Material provided:
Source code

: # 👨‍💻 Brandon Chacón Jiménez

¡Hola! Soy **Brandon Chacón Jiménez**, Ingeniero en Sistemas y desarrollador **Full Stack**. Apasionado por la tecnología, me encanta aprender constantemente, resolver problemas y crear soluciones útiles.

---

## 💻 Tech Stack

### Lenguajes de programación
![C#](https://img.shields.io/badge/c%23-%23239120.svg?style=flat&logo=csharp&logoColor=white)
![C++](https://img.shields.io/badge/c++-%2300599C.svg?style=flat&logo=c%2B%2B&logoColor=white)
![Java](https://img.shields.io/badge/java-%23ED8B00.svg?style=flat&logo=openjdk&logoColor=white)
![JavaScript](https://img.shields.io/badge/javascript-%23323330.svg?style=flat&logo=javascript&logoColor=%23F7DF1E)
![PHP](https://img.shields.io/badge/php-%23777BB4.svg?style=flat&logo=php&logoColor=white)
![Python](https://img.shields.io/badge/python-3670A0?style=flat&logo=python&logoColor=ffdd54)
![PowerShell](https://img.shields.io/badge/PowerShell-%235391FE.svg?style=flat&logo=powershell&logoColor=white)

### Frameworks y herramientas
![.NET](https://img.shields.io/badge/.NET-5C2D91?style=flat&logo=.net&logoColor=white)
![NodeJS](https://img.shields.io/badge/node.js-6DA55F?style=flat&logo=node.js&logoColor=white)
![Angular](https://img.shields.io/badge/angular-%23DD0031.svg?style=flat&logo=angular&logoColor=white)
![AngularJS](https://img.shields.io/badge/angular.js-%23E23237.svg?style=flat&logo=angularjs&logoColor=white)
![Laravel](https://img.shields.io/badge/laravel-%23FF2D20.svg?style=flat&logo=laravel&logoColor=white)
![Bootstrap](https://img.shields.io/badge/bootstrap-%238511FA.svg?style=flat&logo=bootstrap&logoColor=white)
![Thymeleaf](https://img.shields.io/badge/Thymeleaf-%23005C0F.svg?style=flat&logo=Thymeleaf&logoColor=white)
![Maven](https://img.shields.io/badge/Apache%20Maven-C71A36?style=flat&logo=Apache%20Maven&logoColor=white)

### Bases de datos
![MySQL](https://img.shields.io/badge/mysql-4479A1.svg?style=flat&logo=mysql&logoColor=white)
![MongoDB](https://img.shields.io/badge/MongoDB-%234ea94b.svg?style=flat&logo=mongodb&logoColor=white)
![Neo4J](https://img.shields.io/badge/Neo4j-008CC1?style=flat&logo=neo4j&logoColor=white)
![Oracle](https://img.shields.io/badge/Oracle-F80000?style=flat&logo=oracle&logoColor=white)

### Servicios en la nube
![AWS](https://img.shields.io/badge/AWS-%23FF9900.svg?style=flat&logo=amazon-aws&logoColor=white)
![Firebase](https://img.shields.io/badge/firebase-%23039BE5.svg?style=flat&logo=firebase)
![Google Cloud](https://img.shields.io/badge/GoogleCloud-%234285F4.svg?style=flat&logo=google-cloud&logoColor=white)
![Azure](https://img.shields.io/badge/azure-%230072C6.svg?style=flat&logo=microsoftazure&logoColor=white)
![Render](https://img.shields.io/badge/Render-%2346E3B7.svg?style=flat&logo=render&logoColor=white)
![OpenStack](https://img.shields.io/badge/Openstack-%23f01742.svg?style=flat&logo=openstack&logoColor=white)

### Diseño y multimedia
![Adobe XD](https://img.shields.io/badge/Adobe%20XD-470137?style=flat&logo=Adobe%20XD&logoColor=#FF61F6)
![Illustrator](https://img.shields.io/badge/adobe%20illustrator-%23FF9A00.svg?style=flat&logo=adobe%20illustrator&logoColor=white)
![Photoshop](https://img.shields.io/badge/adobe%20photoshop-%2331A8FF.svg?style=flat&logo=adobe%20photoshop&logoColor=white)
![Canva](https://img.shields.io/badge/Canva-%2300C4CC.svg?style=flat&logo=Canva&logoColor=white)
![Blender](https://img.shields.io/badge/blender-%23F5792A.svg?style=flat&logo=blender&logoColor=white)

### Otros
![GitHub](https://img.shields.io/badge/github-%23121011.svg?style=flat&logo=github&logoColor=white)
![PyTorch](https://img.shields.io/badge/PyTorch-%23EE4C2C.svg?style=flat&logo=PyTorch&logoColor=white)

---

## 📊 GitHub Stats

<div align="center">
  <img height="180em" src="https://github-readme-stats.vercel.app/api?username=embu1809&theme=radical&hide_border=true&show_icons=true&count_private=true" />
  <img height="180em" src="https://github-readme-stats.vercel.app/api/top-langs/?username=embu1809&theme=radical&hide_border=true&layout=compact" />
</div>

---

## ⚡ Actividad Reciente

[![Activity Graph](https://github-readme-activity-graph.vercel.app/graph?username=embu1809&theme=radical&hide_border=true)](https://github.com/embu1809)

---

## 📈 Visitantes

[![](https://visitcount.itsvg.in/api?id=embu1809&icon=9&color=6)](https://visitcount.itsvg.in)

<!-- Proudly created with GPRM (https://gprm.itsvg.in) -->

Exercise details: Output the listing exactly. Leave no line out.

Solution:
Source code

: # 👨‍💻 Brandon Chacón Jiménez

¡Hola! Soy **Brandon Chacón Jiménez**, Ingeniero en Sistemas y desarrollador **Full Stack**. Apasionado por la tecnología, me encanta aprender constantemente, resolver problemas y crear soluciones útiles.

---

## 💻 Tech Stack

### Lenguajes de programación
![C#](https://img.shields.io/badge/c%23-%23239120.svg?style=flat&logo=csharp&logoColor=white)
![C++](https://img.shields.io/badge/c++-%2300599C.svg?style=flat&logo=c%2B%2B&logoColor=white)
![Java](https://img.shields.io/badge/java-%23ED8B00.svg?style=flat&logo=openjdk&logoColor=white)
![JavaScript](https://img.shields.io/badge/javascript-%23323330.svg?style=flat&logo=javascript&logoColor=%23F7DF1E)
![PHP](https://img.shields.io/badge/php-%23777BB4.svg?style=flat&logo=php&logoColor=white)
![Python](https://img.shields.io/badge/python-3670A0?style=flat&logo=python&logoColor=ffdd54)
![PowerShell](https://img.shields.io/badge/PowerShell-%235391FE.svg?style=flat&logo=powershell&logoColor=white)

### Frameworks y herramientas
![.NET](https://img.shields.io/badge/.NET-5C2D91?style=flat&logo=.net&logoColor=white)
![NodeJS](https://img.shields.io/badge/node.js-6DA55F?style=flat&logo=node.js&logoColor=white)
![Angular](https://img.shields.io/badge/angular-%23DD0031.svg?style=flat&logo=angular&logoColor=white)
![AngularJS](https://img.shields.io/badge/angular.js-%23E23237.svg?style=flat&logo=angularjs&logoColor=white)
![Laravel](https://img.shields.io/badge/laravel-%23FF2D20.svg?style=flat&logo=laravel&logoColor=white)
![Bootstrap](https://img.shields.io/badge/bootstrap-%238511FA.svg?style=flat&logo=bootstrap&logoColor=white)
![Thymeleaf](https://img.shields.io/badge/Thymeleaf-%23005C0F.svg?style=flat&logo=Thymeleaf&logoColor=white)
![Maven](https://img.shields.io/badge/Apache%20Maven-C71A36?style=flat&logo=Apache%20Maven&logoColor=white)

### Bases de datos
![MySQL](https://img.shields.io/badge/mysql-4479A1.svg?style=flat&logo=mysql&logoColor=white)
![MongoDB](https://img.shields.io/badge/MongoDB-%234ea94b.svg?style=flat&logo=mongodb&logoColor=white)
![Neo4J](https://img.shields.io/badge/Neo4j-008CC1?style=flat&logo=neo4j&logoColor=white)
![Oracle](https://img.shields.io/badge/Oracle-F80000?style=flat&logo=oracle&logoColor=white)

### Servicios en la nube
![AWS](https://img.shields.io/badge/AWS-%23FF9900.svg?style=flat&logo=amazon-aws&logoColor=white)
![Firebase](https://img.shields.io/badge/firebase-%23039BE5.svg?style=flat&logo=firebase)
![Google Cloud](https://img.shields.io/badge/GoogleCloud-%234285F4.svg?style=flat&logo=google-cloud&logoColor=white)
![Azure](https://img.shields.io/badge/azure-%230072C6.svg?style=flat&logo=microsoftazure&logoColor=white)
![Render](https://img.shields.io/badge/Render-%2346E3B7.svg?style=flat&logo=render&logoColor=white)
![OpenStack](https://img.shields.io/badge/Openstack-%23f01742.svg?style=flat&logo=openstack&logoColor=white)

### Diseño y multimedia
![Adobe XD](https://img.shields.io/badge/Adobe%20XD-470137?style=flat&logo=Adobe%20XD&logoColor=#FF61F6)
![Illustrator](https://img.shields.io/badge/adobe%20illustrator-%23FF9A00.svg?style=flat&logo=adobe%20illustrator&logoColor=white)
![Photoshop](https://img.shields.io/badge/adobe%20photoshop-%2331A8FF.svg?style=flat&logo=adobe%20photoshop&logoColor=white)
![Canva](https://img.shields.io/badge/Canva-%2300C4CC.svg?style=flat&logo=Canva&logoColor=white)
![Blender](https://img.shields.io/badge/blender-%23F5792A.svg?style=flat&logo=blender&logoColor=white)

### Otros
![GitHub](https://img.shields.io/badge/github-%23121011.svg?style=flat&logo=github&logoColor=white)
![PyTorch](https://img.shields.io/badge/PyTorch-%23EE4C2C.svg?style=flat&logo=PyTorch&logoColor=white)

---

## 📊 GitHub Stats

<div align="center">
  <img height="180em" src="https://github-readme-stats.vercel.app/api?username=embu1809&theme=radical&hide_border=true&show_icons=true&count_private=true" />
  <img height="180em" src="https://github-readme-stats.vercel.app/api/top-langs/?username=embu1809&theme=radical&hide_border=true&layout=compact" />
</div>

---

## ⚡ Actividad Reciente

[![Activity Graph](https://github-readme-activity-graph.vercel.app/graph?username=embu1809&theme=radical&hide_border=true)](https://github.com/embu1809)

---

## 📈 Visitantes

[![](https://visitcount.itsvg.in/api?id=embu1809&icon=9&color=6)](https://visitcount.itsvg.in)

<!-- Proudly created with GPRM (https://gprm.itsvg.in) -->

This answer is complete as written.